James was a skater. He did a lot of things but if I was to ever picture him in my mind, it would be with a board in hand. In a beanie (which I had tried on so many occasions to throw in the bin), sun kissed and sweating. 

Something happened to me today which hit me like a freight train carrying 12 tons of bricks. It's a humid Friday and it's raining. It has been all day. So I've stayed in playing with Evie, attempting arts and crafts for Father's Day but mostly just being lazy. Lazy enough to not shower this morning. I think I even forgot to put deodorant on. Well, I know I did because I caught a whiff of myself and that's when the freight train came along. 

I smelt like James after a intense session of skating and it broke my heart into a thousand pieces. A smell I'd only come to associate with him. One I haven't smelt since one of the last times I would have watched him skate. A weird thing to say and probably a weirder thing to admit. 

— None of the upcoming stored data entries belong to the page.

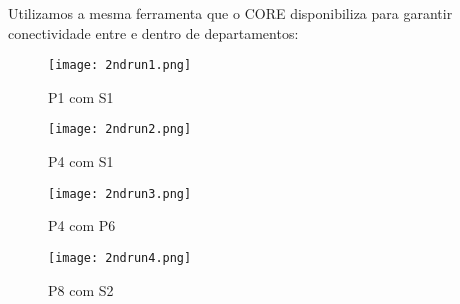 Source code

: \documentclass{llncs}
\begin{document}
Utilizamos a mesma ferramenta que o CORE disponibiliza para garantir conectividade entre e dentro de departamentos:

\begin{figure}[!ht]
	\centering
	\begin{minipage}{0.40\textwidth}
		\centering
		\texttt{[image: 2ndrun1.png]}
		\caption{P1 com S1}
	\end{minipage}\hfill
	\begin{minipage}{0.40\textwidth}
		\centering
		\texttt{[image: 2ndrun2.png]}
		\caption{P4 com S1}
	\end{minipage}
\end{figure}
\vspace{-4.9em}
\begin{figure}[!ht]
	\centering
	\begin{minipage}{0.40\textwidth}
		\centering
		\texttt{[image: 2ndrun3.png]}
		\caption{P4 com P6}
	\end{minipage}\hfill
	\begin{minipage}{0.40\textwidth}
		\centering
		\texttt{[image: 2ndrun4.png]}
		\caption{P8 com S2}
	\end{minipage}
\end{figure}
\end{document}
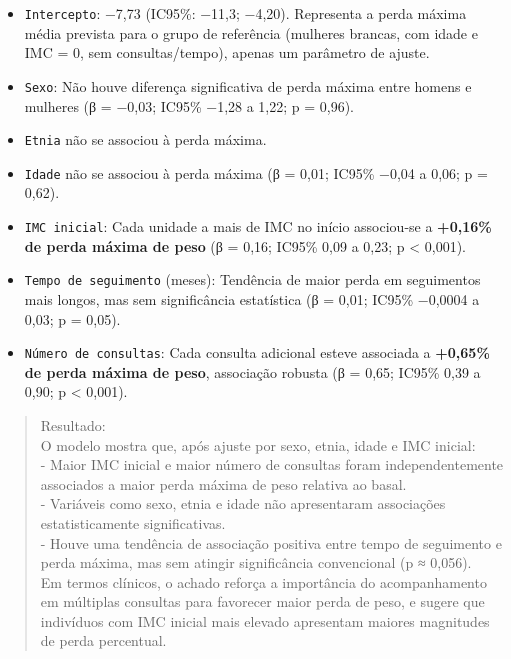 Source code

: \documentclass[
]{article}
\providecommand{\tightlist}{%
  \setlength{\itemsep}{0pt}\setlength{\parskip}{0pt}}\usepackage{longtable,booktabs,array}
\begin{document}
\begin{itemize}
\tightlist
\item
  \texttt{Intercepto}: −7,73 (IC95\%: −11,3; −4,20). Representa a perda
  máxima média prevista para o grupo de referência (mulheres brancas,
  com idade e IMC = 0, sem consultas/tempo), apenas um parâmetro de
  ajuste.\\
\item
  \texttt{Sexo}: Não houve diferença significativa de perda máxima entre
  homens e mulheres (β = −0,03; IC95\% −1,28 a 1,22; p = 0,96).\\
\item
  \texttt{Etnia} não se associou à perda máxima.\\
\item
  \texttt{Idade} não se associou à perda máxima (β = 0,01; IC95\% −0,04
  a 0,06; p = 0,62).\\
\item
  \texttt{IMC\ inicial}: Cada unidade a mais de IMC no início
  associou-se a \textbf{+0,16\% de perda máxima de peso} (β = 0,16;
  IC95\% 0,09 a 0,23; p \textless{} 0,001).\\
\item
  \texttt{Tempo\ de\ seguimento} (meses): Tendência de maior perda em
  seguimentos mais longos, mas sem significância estatística (β = 0,01;
  IC95\% −0,0004 a 0,03; p = 0,05).\\
\item
  \texttt{Número\ de\ consultas}: Cada consulta adicional esteve
  associada a \textbf{+0,65\% de perda máxima de peso}, associação
  robusta (β = 0,65; IC95\% 0,39 a 0,90; p \textless{} 0,001).\\
\end{itemize}

\begin{quote}
Resultado:\\
O modelo mostra que, após ajuste por sexo, etnia, idade e IMC inicial:\\
- Maior IMC inicial e maior número de consultas foram independentemente
associados a maior perda máxima de peso relativa ao basal.\\
- Variáveis como sexo, etnia e idade não apresentaram associações
estatisticamente significativas.\\
- Houve uma tendência de associação positiva entre tempo de seguimento e
perda máxima, mas sem atingir significância convencional (p ≈ 0,056).\\
Em termos clínicos, o achado reforça a importância do acompanhamento em
múltiplas consultas para favorecer maior perda de peso, e sugere que
indivíduos com IMC inicial mais elevado apresentam maiores magnitudes de
perda percentual.\\
\end{quote}
\end{document}
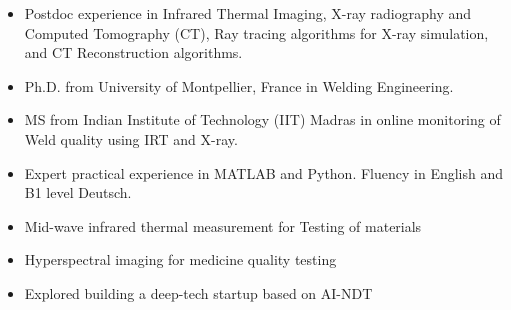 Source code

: \documentclass[10pt,a4paper]{altacv}
\begin{document}

\begin{fullwidth}
\makecvheader
\end{fullwidth}


\begin{itemize}[leftmargin=0.15in]
\item Postdoc experience in Infrared Thermal Imaging, X-ray radiography and Computed Tomography (CT), Ray tracing algorithms for X-ray simulation, and CT Reconstruction algorithms.
\item Ph.D. from University of Montpellier, France in Welding Engineering.
\item MS from Indian Institute of Technology (IIT) Madras in online monitoring of Weld quality using IRT and X-ray.
\item Expert practical experience in MATLAB and Python. Fluency in English and B1 level Deutsch.
\end{itemize}



\begin{itemize}
\item Mid-wave infrared thermal measurement for Testing of materials
\item Hyperspectral imaging for medicine quality testing 
\end{itemize}

\divider

\begin{itemize}
\item Explored building a deep-tech startup based on AI-NDT 
\end{itemize}
\end{document}
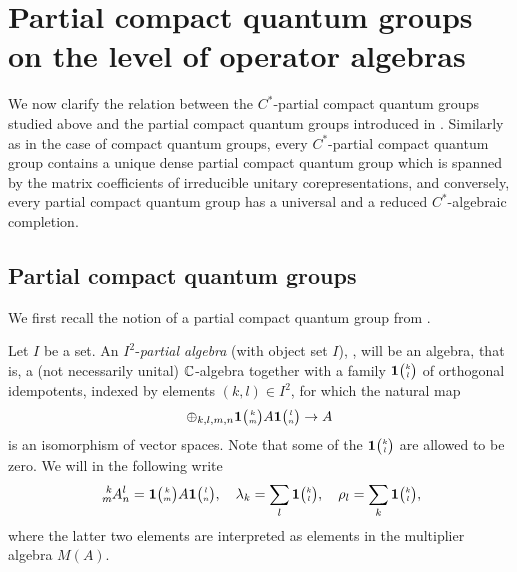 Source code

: \section{Partial compact quantum groups on the level of operator algebras}


We now clarify the relation between the $C^{*}$-partial compact quantum groups studied above and the partial compact quantum groups introduced in \cite{DCT1}. Similarly as in the case of compact quantum groups, every $C^{*}$-partial compact quantum group contains a unique dense partial compact quantum group which is spanned  by the matrix coefficients   of irreducible unitary corepresentations, and conversely, every partial compact quantum group has a universal and a reduced $C^{*}$-algebraic completion.

\subsection{Partial compact quantum groups}

We first recall the notion of a partial compact quantum group  from \cite{DCT1}. 

Let $I$ be a set. An $I^2$-\emph{partial algebra} (with object set $I$), \cite[Definition 1.1]{DCT1}, will be an algebra, that is, a (not necessarily unital) $\mathbb{C}$-algebra together with a family $\mathbf{1}{\tiny {\begin{pmatrix} k\\l\end{pmatrix}}}$ of orthogonal idempotents, indexed by elements $(k,l)\in I^2$, for which the natural map \[\oplus_{k,l,m,n} \mathbf{1}{\tiny {\begin{pmatrix} k\\m\end{pmatrix}}}A\mathbf{1}{\tiny {\begin{pmatrix} l\\n\end{pmatrix}}} \rightarrow A\] is an isomorphism of vector spaces. Note that some of the $\mathbf{1}{\tiny {\begin{pmatrix} k\\l\end{pmatrix}}}$ are allowed to be zero. We will in the following write \[\Gr{A}{k}{l}{m}{n} = \UnitC{k}{m}A\UnitC{l}{n}, \quad \lambda_k = \sum_l \UnitC{k}{l},\quad \rho_l = \sum_k \UnitC{k}{l},\]  where the latter two elements are interpreted as elements in the multiplier algebra $M(A)$.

But let me start by saying there is nothing romantic deep rooted within these feelings. Explaining my relationship with James is difficult. We were together for a few years and then we weren't. It was natural and mutual and we remained good friends throughout our new relationships and then our breakups. I don't see him as an ex boyfriend, I see him as someone who was once one of my best friends.
As well as being mine, he was one of my younger brothers closest friends. After my older brother moved to New Zealand I think James filled that older brother hole for Tom. His influences weren't always great, but he was a friend to him. A really good one. My dad had a soft spot for James, he cared about him like he was one of his own. So he was a part of my family in a way. 

I guess it's a weird time to be writing this. But it's that freight train which prompted me because it was a feeling I haven't felt in a long time. I've come to terms with James' death. After years of torment, and counselling followed by CBT, I've come to understand that it wasn't my fault, and I couldn't have saved him. I can talk about him now without hot tears prickling my eyes and my heart feeling like it's being crushed by some sort of heavy machinery. I actually like talking about him. But it will always be hard because he was my ~ex~ and I think people will always find that strange. So I push it to the back of my mind as something tragic that has happened. A piece of my past which shaped me, for better and for worse, into the person I am today. 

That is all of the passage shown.